→ Work to be completed
Start at the line with "This means that while" in the records below, stop at the line with "results are also", and return every line in that span exactly, the two end lines included.
>>>>>
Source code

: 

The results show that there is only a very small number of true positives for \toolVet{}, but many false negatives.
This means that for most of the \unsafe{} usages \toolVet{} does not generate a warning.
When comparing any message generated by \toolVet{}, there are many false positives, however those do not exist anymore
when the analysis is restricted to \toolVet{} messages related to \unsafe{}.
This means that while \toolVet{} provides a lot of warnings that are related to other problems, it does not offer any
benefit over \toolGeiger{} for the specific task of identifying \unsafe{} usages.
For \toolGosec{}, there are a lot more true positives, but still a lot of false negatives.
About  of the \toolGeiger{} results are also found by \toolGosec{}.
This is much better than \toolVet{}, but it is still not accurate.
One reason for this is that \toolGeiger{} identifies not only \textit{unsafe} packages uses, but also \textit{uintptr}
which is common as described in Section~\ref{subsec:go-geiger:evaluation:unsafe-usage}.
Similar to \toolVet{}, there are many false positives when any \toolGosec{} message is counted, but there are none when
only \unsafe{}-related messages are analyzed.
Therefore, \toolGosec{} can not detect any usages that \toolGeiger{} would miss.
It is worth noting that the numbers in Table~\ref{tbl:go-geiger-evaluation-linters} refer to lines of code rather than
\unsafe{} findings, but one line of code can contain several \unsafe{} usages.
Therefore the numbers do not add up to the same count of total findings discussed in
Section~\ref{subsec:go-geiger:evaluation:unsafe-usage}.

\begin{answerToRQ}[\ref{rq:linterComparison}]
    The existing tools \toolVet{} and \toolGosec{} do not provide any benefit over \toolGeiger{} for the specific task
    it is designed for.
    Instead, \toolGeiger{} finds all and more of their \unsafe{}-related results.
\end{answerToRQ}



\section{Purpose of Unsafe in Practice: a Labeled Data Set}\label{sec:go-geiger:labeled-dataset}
<<<<<
→ Output for this task
This means that while \toolVet{} provides a lot of warnings that are related to other problems, it does not offer any
benefit over \toolGeiger{} for the specific task of identifying \unsafe{} usages.
For \toolGosec{}, there are a lot more true positives, but still a lot of false negatives.
About  of the \toolGeiger{} results are also found by \toolGosec{}.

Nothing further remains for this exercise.